Footnote: 18We recognize that, in 1994, our legislature amended and reenacted articles 3 and 4, substituting present W. Va. Code, 11A-3-1 to 11A-3-68 for former W. Va. Code, 11A-3-1 to 11A-3-44, concerning sale of land for taxes, and substituting present W. Va. Code, 11A-4-1 to 11A-4-7 for former W. Va. Code, 11A-4-1 to 11A-4-41, concerning sale of lands for school funds. In that these amendments became effective after the institution of this action, they do not affect it.
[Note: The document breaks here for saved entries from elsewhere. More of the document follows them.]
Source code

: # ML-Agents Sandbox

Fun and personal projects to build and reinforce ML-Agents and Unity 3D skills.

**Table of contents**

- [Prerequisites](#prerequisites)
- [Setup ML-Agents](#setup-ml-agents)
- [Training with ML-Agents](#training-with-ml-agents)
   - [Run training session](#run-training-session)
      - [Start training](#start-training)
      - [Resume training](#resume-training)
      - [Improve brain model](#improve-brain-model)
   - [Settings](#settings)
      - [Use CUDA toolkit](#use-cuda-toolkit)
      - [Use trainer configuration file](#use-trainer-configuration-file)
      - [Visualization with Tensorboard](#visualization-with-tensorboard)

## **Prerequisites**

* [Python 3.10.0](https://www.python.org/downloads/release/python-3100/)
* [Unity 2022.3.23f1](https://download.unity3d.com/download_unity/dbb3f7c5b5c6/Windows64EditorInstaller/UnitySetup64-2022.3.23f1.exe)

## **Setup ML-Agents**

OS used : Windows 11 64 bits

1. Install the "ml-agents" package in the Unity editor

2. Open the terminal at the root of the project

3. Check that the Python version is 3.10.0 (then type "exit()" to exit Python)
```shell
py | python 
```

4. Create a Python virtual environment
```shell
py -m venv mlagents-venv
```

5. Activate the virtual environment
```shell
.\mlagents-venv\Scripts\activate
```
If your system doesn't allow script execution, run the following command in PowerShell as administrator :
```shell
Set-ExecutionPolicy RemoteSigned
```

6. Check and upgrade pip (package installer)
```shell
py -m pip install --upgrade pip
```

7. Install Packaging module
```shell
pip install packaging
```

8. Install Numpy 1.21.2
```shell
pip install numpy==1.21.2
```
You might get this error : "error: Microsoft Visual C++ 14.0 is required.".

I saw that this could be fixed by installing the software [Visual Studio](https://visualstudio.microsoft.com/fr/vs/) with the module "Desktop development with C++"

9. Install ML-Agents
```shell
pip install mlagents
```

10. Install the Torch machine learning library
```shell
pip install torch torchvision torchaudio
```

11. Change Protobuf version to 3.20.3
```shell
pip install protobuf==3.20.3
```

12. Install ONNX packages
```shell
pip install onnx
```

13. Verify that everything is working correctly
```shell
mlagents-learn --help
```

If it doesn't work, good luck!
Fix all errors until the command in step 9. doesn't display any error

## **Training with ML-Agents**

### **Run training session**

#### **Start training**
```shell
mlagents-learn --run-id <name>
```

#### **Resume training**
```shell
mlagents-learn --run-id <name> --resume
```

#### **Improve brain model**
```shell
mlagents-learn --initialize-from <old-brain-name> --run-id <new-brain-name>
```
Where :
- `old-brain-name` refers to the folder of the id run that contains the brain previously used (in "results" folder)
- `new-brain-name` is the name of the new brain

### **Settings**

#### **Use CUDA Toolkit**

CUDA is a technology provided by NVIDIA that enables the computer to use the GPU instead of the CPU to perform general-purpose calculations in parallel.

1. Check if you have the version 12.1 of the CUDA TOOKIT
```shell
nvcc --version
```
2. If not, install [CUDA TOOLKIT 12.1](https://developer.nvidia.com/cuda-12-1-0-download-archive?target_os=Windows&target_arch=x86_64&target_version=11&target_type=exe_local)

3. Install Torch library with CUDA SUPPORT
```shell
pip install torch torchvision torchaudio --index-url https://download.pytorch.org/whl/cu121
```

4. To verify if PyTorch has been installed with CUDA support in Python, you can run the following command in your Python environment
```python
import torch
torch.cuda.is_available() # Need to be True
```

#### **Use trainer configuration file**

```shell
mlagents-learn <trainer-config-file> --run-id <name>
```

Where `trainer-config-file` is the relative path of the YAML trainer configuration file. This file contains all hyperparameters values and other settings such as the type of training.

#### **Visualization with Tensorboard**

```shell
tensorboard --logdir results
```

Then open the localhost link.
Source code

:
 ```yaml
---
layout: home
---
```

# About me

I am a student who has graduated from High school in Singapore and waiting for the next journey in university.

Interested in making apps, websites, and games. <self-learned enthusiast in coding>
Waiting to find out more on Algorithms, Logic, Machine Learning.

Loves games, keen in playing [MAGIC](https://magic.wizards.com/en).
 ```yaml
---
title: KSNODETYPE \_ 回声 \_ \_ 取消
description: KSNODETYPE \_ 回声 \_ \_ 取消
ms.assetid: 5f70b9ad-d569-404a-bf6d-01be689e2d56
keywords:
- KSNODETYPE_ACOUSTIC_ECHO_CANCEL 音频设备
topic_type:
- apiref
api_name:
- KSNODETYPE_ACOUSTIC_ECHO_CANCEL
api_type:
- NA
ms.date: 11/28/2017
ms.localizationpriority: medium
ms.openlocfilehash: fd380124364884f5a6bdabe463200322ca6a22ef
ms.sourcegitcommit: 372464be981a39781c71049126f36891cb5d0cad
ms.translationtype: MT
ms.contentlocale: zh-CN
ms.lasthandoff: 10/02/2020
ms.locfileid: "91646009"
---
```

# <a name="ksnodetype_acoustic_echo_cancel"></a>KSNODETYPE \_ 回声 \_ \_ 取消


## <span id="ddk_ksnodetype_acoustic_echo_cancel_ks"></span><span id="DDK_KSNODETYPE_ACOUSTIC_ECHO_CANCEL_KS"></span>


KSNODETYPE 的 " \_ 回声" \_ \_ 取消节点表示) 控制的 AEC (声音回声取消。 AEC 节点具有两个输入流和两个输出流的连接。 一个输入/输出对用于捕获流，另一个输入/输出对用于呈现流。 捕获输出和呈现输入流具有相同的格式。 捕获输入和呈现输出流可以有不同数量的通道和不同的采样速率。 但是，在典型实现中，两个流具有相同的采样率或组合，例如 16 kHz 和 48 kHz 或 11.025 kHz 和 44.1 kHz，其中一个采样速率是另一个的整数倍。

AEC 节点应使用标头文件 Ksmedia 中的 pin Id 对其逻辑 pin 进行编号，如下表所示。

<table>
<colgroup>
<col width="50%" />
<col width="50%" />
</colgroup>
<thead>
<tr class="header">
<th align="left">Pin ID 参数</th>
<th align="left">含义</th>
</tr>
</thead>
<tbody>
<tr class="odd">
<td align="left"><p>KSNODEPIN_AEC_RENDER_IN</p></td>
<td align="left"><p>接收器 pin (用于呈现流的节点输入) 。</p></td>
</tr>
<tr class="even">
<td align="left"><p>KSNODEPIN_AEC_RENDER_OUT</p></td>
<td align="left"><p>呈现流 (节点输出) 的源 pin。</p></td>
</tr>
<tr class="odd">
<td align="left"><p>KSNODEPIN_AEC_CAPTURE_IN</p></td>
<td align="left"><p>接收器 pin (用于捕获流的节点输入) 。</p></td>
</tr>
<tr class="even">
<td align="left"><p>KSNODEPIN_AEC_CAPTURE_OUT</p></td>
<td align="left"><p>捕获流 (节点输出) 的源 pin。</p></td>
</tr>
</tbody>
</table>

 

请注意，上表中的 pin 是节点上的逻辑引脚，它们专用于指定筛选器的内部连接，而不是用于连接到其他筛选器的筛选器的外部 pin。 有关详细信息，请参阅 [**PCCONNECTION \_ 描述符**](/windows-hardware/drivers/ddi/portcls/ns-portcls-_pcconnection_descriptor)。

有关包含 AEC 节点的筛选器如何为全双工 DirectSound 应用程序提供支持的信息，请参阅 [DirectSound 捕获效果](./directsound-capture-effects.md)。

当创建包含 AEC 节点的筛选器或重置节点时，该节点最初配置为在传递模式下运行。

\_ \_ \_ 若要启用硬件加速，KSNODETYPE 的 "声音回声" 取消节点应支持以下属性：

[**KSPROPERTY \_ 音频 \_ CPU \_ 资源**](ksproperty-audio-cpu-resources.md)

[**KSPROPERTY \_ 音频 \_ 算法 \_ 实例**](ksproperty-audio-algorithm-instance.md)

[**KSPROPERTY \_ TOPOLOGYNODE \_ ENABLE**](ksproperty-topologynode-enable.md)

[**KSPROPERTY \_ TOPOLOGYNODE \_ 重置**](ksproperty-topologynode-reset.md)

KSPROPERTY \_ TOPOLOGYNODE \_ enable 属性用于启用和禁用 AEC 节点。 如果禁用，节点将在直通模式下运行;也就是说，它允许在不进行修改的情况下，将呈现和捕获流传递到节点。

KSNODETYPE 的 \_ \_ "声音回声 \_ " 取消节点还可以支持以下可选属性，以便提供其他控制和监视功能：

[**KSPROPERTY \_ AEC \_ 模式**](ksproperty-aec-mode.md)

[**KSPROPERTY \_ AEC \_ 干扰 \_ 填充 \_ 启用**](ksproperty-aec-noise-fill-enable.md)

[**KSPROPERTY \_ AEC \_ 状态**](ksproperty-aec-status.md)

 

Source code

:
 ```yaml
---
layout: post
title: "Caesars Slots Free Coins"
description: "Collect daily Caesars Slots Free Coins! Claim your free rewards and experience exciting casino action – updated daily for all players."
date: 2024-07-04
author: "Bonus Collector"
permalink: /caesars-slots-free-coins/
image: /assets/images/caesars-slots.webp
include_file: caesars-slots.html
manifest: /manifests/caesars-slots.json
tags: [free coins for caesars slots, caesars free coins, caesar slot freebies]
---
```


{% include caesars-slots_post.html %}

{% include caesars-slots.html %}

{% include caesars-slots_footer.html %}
Footnote: 19In their remaining assignment of error, the appellants argue that the notice requirements set forth in chapter 11A, articles 3 and 4 have not been properly amended so as to comply with the United States Supreme Court's decision of Mennonite Board of Missions v. Adams, 462 U.S. 791, 103 S. Ct. 2706, 77 L. Ed. 2d 180 (1983) (holding that mere constructive notice of a tax sale of real property to the state did not satisfy procedural due process. Instead, the state's agents must make a reasonable diligent effort to provide actual notice of such tax sale to the landowner and to other interested persons duly of record, such as lienholders.) Specifically, the appellants argue that the legislature should amend W. Va. Code, 11A-3-2, 3 and 6 and 11A-4-12 and 23, requiring that former owners or other interested persons be served notice by certified mail return receipt requested. We note, firstly, that the appellants' argument rests on the assertion that they were not served notice of delinquency for the 1987 tax year. As we have already determined, the appellants' failure to submit an affidavit on this issue has proven fatal. Secondly, as the appellants themselves suggest, should changes in the aforementioned statutes be warranted, the legislature, and not this Court, is the proper entity to make such changes.